#### Data excerpts
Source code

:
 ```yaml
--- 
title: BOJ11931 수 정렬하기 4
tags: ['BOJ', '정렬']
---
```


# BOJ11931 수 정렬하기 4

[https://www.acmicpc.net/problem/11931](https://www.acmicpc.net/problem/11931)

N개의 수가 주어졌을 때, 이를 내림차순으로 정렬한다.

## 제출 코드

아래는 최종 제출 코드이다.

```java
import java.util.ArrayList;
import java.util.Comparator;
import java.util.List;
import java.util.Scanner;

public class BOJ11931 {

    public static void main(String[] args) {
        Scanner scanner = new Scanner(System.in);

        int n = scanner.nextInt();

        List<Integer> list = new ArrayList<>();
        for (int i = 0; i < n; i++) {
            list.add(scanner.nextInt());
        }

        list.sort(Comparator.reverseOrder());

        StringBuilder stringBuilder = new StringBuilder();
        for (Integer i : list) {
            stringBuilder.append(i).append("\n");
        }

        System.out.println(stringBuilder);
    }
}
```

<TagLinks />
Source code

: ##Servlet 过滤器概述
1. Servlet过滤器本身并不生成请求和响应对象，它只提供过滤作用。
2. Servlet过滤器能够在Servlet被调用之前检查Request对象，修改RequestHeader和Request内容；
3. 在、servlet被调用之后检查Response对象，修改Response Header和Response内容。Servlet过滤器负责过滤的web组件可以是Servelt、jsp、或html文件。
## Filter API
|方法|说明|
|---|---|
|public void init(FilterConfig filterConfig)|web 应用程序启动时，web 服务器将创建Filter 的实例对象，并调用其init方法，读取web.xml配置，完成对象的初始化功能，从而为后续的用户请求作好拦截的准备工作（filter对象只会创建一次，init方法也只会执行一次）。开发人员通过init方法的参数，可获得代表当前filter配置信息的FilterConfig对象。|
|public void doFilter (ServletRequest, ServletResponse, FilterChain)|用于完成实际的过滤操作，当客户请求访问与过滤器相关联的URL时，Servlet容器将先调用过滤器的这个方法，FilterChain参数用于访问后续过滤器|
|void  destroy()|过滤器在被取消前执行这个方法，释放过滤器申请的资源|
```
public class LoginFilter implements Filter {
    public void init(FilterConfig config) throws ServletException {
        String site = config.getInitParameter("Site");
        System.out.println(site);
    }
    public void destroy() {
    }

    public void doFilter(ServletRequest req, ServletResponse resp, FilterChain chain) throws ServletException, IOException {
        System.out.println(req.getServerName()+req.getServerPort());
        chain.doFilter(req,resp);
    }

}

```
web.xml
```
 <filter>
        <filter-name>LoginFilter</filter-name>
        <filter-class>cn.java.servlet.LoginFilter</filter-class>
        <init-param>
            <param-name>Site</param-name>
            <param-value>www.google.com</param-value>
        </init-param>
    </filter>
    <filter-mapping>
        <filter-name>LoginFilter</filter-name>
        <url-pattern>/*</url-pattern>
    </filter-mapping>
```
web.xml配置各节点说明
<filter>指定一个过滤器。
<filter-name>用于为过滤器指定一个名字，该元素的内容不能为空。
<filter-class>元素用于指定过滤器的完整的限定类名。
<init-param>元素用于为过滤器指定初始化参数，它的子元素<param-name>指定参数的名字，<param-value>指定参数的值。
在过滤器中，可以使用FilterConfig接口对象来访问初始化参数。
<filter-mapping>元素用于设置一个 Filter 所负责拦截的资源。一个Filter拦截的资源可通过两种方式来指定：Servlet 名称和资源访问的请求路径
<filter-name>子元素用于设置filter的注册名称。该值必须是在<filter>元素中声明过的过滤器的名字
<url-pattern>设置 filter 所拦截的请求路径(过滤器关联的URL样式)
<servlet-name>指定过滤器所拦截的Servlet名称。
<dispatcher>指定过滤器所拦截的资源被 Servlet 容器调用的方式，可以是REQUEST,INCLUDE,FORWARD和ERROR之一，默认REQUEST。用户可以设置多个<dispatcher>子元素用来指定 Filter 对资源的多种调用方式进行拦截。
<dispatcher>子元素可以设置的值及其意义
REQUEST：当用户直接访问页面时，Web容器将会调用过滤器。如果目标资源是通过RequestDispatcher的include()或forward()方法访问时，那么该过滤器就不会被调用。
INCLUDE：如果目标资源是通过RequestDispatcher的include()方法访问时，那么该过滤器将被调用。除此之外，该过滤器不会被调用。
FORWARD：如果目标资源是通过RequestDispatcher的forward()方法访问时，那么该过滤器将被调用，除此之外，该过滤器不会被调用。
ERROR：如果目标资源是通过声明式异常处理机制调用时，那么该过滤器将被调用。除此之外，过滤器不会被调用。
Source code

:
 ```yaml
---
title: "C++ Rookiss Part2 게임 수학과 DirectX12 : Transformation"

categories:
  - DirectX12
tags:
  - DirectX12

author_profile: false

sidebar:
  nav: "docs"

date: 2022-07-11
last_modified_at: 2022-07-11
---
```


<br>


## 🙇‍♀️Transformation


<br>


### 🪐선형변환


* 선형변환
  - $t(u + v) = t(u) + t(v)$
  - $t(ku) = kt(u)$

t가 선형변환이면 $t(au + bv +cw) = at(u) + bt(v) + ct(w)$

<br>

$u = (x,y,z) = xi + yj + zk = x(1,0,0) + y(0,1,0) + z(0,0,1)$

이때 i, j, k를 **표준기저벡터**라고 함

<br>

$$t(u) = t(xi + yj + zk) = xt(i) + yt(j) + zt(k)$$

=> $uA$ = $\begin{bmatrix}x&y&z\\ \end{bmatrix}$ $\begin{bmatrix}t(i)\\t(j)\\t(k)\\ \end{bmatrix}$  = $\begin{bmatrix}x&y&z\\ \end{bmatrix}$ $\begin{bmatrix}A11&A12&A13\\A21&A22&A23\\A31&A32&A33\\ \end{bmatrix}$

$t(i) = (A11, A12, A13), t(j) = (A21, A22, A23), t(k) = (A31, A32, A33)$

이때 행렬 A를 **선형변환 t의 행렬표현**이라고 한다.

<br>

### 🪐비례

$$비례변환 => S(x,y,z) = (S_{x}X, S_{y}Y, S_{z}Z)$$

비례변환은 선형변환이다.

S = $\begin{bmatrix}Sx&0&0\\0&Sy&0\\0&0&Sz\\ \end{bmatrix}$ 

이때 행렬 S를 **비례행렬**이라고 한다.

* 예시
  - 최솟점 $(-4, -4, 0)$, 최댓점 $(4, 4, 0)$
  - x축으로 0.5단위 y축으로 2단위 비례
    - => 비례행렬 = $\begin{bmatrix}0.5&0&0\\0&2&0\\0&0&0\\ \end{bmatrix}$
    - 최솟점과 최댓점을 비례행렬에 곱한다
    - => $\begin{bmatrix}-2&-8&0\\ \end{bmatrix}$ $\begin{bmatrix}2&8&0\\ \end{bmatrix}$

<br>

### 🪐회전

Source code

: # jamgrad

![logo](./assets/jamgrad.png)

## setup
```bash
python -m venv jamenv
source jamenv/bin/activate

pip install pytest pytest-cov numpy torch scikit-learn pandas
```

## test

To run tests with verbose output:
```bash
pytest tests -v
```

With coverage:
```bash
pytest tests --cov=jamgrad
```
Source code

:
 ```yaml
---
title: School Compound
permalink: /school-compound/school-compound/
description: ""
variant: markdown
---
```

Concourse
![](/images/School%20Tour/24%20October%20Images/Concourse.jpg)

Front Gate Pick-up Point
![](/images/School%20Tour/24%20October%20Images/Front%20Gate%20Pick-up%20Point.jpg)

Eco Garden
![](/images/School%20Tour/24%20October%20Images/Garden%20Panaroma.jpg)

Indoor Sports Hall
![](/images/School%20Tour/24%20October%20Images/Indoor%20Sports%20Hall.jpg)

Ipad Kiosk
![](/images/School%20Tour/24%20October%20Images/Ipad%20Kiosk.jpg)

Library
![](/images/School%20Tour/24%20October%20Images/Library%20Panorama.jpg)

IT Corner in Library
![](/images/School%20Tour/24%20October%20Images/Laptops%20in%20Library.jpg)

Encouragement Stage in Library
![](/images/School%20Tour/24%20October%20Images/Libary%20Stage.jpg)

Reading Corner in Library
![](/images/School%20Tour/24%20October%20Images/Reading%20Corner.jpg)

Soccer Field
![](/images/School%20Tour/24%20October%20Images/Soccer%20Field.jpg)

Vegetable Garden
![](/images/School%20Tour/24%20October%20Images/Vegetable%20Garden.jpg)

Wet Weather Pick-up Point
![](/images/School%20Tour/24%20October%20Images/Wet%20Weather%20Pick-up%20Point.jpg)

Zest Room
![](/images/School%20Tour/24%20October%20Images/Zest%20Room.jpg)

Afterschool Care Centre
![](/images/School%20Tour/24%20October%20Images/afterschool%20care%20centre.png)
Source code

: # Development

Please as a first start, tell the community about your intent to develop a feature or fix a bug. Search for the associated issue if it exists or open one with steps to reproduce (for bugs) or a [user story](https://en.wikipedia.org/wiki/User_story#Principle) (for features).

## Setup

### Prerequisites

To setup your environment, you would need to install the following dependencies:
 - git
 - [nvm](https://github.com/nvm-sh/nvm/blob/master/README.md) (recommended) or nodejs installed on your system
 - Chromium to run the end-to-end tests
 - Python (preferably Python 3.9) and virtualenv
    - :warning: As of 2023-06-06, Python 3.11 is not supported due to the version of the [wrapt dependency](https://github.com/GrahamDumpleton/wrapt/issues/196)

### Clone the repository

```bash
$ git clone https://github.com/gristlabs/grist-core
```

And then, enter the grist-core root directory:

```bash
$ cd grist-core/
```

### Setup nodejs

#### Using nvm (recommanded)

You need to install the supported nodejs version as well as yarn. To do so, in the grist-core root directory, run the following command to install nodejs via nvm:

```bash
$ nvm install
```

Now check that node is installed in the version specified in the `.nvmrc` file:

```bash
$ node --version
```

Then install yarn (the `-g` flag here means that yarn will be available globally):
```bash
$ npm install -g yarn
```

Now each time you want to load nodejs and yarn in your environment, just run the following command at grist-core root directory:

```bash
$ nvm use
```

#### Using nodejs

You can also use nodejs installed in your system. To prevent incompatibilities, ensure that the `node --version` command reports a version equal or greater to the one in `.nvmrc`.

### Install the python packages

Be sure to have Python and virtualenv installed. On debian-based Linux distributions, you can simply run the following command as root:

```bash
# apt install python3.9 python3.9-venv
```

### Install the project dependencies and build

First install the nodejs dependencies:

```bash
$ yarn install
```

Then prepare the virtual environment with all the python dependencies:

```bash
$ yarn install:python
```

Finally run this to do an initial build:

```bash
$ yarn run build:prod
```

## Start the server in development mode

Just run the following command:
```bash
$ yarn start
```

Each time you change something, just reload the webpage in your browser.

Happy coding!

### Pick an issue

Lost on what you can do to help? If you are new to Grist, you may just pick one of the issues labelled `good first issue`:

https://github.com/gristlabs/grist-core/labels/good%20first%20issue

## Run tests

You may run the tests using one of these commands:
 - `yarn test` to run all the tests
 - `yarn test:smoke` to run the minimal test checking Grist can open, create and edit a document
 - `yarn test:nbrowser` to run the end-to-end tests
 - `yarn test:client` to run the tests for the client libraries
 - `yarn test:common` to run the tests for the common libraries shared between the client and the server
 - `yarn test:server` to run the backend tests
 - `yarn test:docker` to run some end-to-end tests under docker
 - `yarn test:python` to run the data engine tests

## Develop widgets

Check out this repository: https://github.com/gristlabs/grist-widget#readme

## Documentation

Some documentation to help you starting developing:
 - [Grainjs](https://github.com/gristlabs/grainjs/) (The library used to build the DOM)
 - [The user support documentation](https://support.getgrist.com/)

#### Work request
All lines of the entries above where "stringBuilder" turns up should be reported.

#### Written answer
        StringBuilder stringBuilder = new StringBuilder();
            stringBuilder.append(i).append("\n");
        System.out.println(stringBuilder);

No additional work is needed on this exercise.